=== Begin Enclosure ===

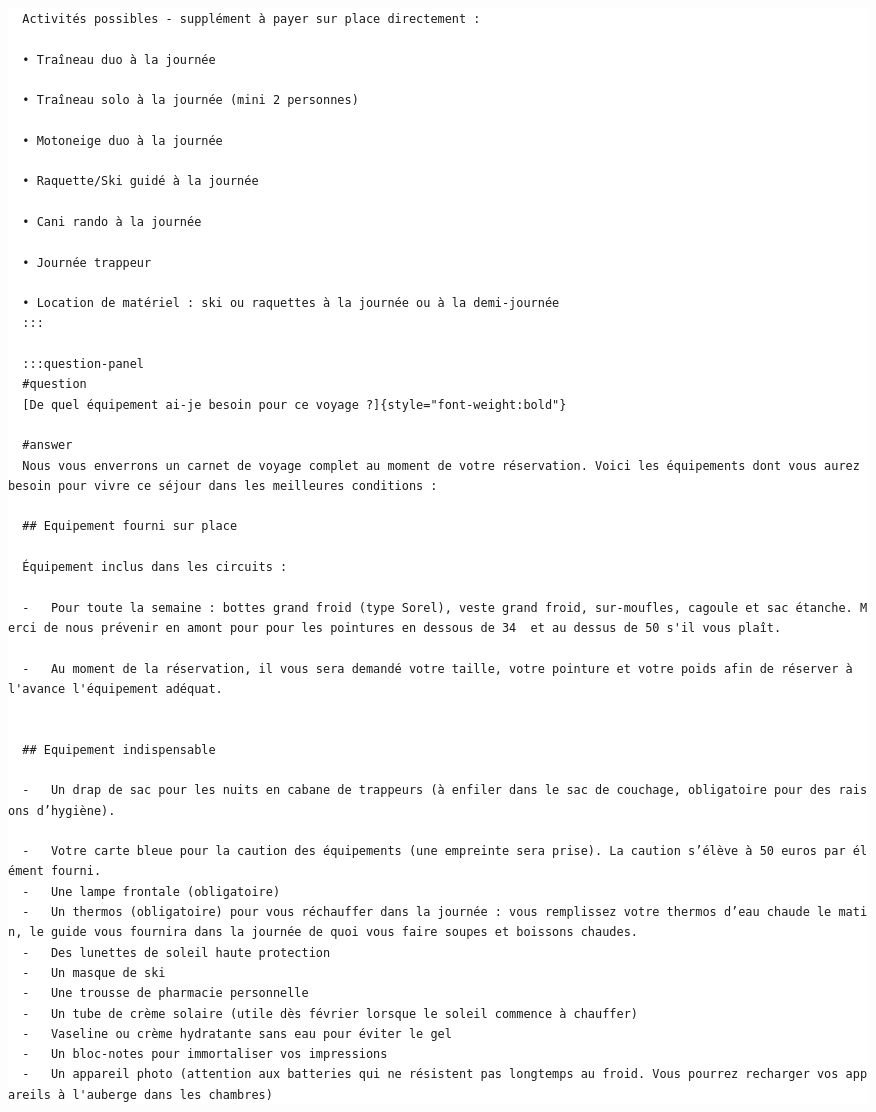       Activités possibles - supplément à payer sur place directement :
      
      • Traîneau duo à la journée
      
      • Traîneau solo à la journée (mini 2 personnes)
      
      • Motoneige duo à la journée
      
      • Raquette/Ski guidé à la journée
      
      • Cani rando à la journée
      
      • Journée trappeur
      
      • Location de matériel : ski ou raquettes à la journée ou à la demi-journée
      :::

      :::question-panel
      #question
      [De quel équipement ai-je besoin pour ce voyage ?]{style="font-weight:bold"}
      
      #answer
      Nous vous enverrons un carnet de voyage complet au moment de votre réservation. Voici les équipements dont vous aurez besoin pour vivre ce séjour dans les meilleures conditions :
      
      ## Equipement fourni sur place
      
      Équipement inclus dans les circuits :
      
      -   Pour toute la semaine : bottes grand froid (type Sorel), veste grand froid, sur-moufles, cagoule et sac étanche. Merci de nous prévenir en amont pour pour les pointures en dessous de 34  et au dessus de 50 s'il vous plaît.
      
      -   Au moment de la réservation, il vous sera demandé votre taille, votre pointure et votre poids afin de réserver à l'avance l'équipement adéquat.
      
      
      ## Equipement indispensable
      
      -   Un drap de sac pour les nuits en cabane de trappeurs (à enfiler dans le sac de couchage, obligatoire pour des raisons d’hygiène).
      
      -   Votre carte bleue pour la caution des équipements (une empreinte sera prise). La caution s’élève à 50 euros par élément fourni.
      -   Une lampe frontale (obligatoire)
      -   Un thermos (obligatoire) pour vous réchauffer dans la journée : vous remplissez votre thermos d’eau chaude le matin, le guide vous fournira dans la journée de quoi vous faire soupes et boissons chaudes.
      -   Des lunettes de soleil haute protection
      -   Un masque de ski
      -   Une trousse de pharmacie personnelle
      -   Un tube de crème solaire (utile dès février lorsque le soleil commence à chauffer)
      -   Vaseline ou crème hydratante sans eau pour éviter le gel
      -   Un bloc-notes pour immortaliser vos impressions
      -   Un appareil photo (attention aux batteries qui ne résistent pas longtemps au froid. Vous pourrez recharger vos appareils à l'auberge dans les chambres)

=== End Enclosure ===
=== Begin Enclosure ===

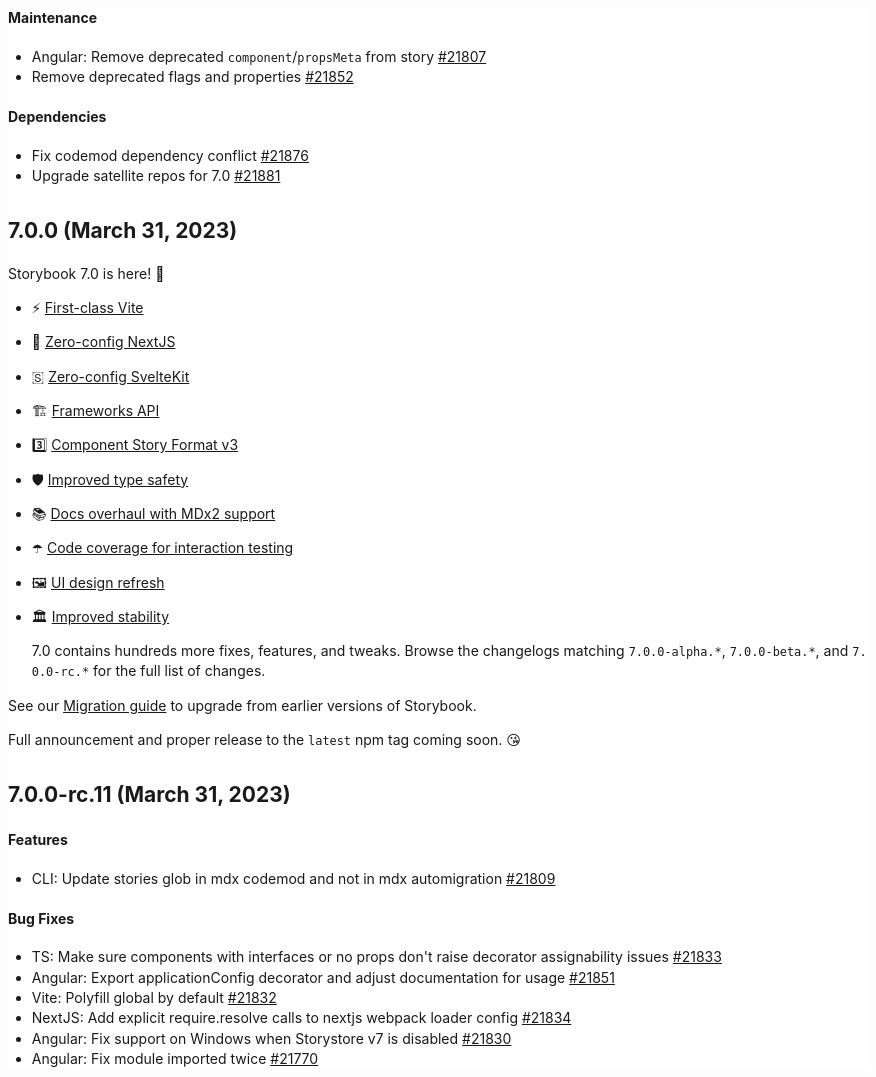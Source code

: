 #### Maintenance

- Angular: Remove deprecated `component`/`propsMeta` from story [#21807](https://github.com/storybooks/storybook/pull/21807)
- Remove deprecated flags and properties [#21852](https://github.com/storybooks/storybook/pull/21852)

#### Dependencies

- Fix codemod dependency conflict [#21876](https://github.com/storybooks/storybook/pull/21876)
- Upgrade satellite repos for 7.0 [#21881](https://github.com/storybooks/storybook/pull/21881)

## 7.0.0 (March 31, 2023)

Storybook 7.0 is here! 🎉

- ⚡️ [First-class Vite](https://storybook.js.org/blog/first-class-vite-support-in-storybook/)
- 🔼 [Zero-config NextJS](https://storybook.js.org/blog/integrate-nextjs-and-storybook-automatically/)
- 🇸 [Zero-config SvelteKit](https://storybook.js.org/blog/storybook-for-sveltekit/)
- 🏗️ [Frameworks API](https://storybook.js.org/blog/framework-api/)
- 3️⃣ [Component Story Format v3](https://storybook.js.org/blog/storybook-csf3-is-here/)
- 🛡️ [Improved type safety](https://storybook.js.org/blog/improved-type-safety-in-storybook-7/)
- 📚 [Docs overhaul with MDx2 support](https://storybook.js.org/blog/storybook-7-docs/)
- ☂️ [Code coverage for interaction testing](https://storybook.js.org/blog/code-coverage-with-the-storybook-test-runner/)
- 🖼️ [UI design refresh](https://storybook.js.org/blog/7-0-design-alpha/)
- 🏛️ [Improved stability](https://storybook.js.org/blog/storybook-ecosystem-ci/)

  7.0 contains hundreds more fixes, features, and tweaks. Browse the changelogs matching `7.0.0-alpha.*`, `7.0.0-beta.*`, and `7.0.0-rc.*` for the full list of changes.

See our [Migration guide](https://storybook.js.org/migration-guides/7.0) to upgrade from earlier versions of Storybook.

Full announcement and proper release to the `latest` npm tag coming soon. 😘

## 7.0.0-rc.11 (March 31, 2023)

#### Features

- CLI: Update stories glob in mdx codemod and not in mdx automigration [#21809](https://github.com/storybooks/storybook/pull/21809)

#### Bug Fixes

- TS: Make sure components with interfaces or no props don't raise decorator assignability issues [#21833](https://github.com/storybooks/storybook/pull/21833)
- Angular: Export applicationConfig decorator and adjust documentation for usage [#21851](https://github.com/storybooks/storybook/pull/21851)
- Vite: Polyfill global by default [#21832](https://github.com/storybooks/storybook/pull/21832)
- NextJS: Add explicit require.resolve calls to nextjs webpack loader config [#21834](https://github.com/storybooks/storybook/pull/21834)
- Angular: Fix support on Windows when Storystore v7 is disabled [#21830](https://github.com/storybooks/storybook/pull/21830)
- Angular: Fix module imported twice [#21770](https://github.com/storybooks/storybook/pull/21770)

=== End Enclosure ===
=== Begin Enclosure ===

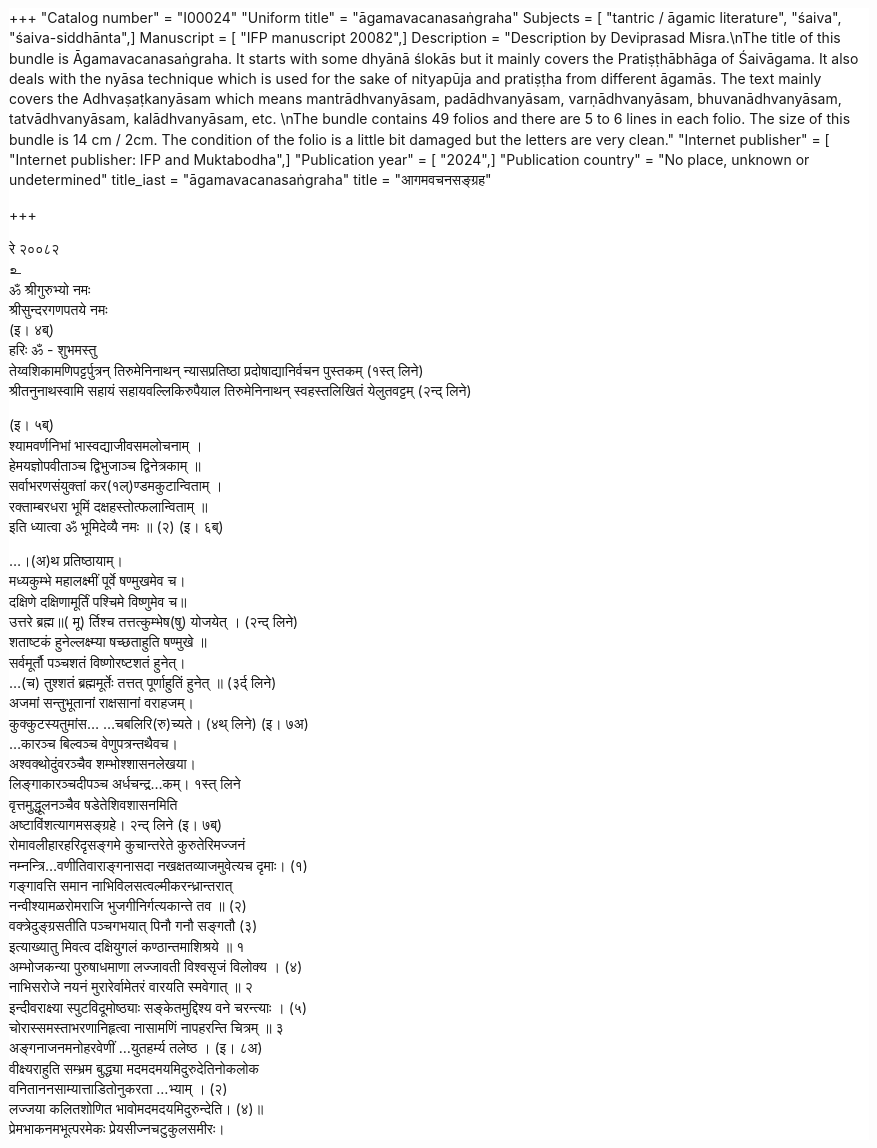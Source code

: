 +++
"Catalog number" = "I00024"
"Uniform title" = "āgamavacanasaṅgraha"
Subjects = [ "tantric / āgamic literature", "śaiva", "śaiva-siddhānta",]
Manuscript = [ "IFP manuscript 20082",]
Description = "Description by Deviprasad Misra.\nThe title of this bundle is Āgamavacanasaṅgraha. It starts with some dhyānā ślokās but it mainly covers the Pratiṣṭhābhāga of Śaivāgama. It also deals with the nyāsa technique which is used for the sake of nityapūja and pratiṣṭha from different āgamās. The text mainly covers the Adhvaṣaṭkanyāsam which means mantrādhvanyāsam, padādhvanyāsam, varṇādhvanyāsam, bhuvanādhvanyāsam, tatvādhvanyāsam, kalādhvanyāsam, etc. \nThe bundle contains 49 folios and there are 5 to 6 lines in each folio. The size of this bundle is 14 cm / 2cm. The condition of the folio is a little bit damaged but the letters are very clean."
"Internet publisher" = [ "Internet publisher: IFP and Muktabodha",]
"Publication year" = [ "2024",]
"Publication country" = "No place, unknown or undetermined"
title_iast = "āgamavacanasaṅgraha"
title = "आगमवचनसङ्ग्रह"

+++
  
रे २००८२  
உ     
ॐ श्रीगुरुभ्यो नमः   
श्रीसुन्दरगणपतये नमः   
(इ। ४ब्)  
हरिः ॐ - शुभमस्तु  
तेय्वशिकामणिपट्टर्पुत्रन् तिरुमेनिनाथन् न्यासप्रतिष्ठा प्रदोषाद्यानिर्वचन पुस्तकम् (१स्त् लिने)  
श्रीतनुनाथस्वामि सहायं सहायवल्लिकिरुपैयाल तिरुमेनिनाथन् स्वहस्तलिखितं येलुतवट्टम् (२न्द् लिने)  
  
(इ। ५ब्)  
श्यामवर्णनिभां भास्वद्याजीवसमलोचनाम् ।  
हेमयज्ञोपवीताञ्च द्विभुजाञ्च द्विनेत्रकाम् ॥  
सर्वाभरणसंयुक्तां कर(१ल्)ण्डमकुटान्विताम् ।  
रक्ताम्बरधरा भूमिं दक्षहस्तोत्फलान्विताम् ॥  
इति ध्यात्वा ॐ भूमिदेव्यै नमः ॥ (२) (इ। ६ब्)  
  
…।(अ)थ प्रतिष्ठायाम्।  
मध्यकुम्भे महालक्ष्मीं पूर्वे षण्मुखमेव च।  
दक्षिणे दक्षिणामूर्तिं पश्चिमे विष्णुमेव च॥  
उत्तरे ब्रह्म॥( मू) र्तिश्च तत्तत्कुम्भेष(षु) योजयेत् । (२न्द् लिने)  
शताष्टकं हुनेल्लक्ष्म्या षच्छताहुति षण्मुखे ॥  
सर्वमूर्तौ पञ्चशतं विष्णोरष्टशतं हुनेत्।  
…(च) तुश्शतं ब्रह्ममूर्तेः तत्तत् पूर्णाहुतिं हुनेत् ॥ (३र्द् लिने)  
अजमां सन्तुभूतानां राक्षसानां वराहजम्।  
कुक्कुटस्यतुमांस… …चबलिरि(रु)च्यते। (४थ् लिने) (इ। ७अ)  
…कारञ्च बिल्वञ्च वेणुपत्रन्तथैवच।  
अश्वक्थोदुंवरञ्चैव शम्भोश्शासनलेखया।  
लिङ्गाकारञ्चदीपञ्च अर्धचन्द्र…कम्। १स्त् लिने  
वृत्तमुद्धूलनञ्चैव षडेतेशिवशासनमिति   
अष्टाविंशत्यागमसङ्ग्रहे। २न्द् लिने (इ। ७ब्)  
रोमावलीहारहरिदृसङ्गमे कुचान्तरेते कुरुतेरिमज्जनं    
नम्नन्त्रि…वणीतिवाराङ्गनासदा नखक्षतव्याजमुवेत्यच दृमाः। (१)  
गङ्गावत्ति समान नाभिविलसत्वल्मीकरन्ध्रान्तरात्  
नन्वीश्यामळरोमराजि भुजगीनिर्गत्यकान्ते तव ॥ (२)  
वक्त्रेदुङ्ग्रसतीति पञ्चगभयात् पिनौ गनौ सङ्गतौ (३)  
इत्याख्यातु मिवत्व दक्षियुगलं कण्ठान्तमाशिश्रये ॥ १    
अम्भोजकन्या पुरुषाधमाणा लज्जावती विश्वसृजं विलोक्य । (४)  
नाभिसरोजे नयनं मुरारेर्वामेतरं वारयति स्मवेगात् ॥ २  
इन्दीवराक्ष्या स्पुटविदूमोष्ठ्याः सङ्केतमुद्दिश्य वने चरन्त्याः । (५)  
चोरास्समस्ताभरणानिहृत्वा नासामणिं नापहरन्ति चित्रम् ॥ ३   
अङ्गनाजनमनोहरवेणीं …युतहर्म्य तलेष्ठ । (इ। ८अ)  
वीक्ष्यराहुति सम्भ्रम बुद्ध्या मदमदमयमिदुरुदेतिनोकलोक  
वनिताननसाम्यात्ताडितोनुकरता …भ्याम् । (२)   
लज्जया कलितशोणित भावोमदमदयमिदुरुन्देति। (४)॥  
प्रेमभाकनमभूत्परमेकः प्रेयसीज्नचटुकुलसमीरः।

=== End Enclosure ===

### WHAT TO WORK ON
Out of the material above, output word for word the line with "इन्दीवराक्ष्या स्पुटविदूमोष्ठ्याः सङ्केतमुद्दिश्य", the line with "प्रेमभाकनमभूत्", and all lines between them, with nothing else.

### YOUR RESPONSE
इन्दीवराक्ष्या स्पुटविदूमोष्ठ्याः सङ्केतमुद्दिश्य वने चरन्त्याः । (५)  
चोरास्समस्ताभरणानिहृत्वा नासामणिं नापहरन्ति चित्रम् ॥ ३   
अङ्गनाजनमनोहरवेणीं …युतहर्म्य तलेष्ठ । (इ। ८अ)  
वीक्ष्यराहुति सम्भ्रम बुद्ध्या मदमदमयमिदुरुदेतिनोकलोक  
वनिताननसाम्यात्ताडितोनुकरता …भ्याम् । (२)   
लज्जया कलितशोणित भावोमदमदयमिदुरुन्देति। (४)॥  
प्रेमभाकनमभूत्परमेकः प्रेयसीज्नचटुकुलसमीरः।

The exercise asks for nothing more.